Bergvca / string_grouper

Super Fast String Matching in Python
MIT License
364 stars 76 forks source link

Question: How to have built StringGrouper corpus persist across multiple match_string calls in a programming session #69

Open justasojourner opened 3 years ago

justasojourner commented 3 years ago

Hi this the logical progression, next step, to the clean-up process of data extracted from a database having an ID and name field. It's a follow on from the use case documented in the first String Grouper tutorial which I wrote.

Background

To recap the requirement back then — there was a reasonably large database of accounts with an ID and customer name. Browsing the database it could be seen by eye that there were many, many duplicates. Using String Grouper (with the added functionality to include IDs in the matching process) it is possible to (insanely) quickly get a list of IDs of duplicate records which are then imported back into the database to do a join with the original table. It's all in the tutorial.

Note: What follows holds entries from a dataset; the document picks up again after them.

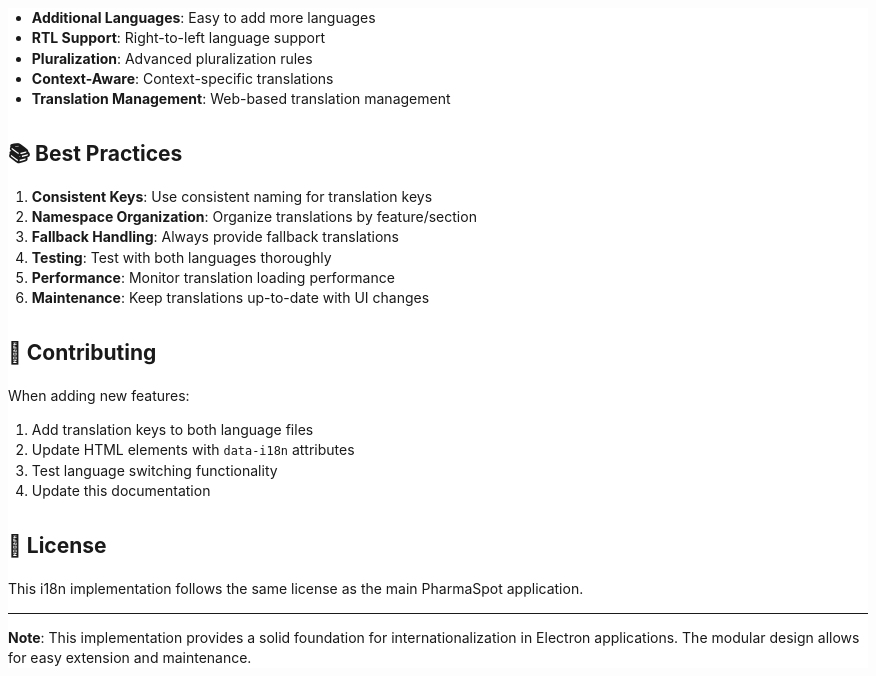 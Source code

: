 - **Additional Languages**: Easy to add more languages
- **RTL Support**: Right-to-left language support
- **Pluralization**: Advanced pluralization rules
- **Context-Aware**: Context-specific translations
- **Translation Management**: Web-based translation management

## 📚 Best Practices

1. **Consistent Keys**: Use consistent naming for translation keys
2. **Namespace Organization**: Organize translations by feature/section
3. **Fallback Handling**: Always provide fallback translations
4. **Testing**: Test with both languages thoroughly
5. **Performance**: Monitor translation loading performance
6. **Maintenance**: Keep translations up-to-date with UI changes

## 🤝 Contributing

When adding new features:

1. Add translation keys to both language files
2. Update HTML elements with `data-i18n` attributes
3. Test language switching functionality
4. Update this documentation

## 📄 License

This i18n implementation follows the same license as the main PharmaSpot application.

---

**Note**: This implementation provides a solid foundation for internationalization in Electron applications. The modular design allows for easy extension and maintenance.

The persons responsible are now starting the clean up necessary to remove all the duplicates, but now I want to setup a solution to ensure that when bulk imports are done (typically using Excel) in the future to this system that duplicates are proactively avoided. The web app does have functionality to identify duplicates — but it is very limited in functionality, and its lack is what got the database into having so many duplicates in the first place.

Process/Requirement

I will have a Python application which will open the Excel file, walk through the rows and do a number of checks and validations (data missing etc) and reject rows that are not clean. One of the checks will be for potential duplicates — the customer [name] already exists in the database, I have access to the database in PostgreSQL.

PostgreSQL Search Options

PostgreSQL has a number of search options like levenshtein, soundex and Trigrams as well as tsvector. I have tried the first three but one way or the other they don't give me the same duplication functionality I have seen with String Grouper using cosine similarities.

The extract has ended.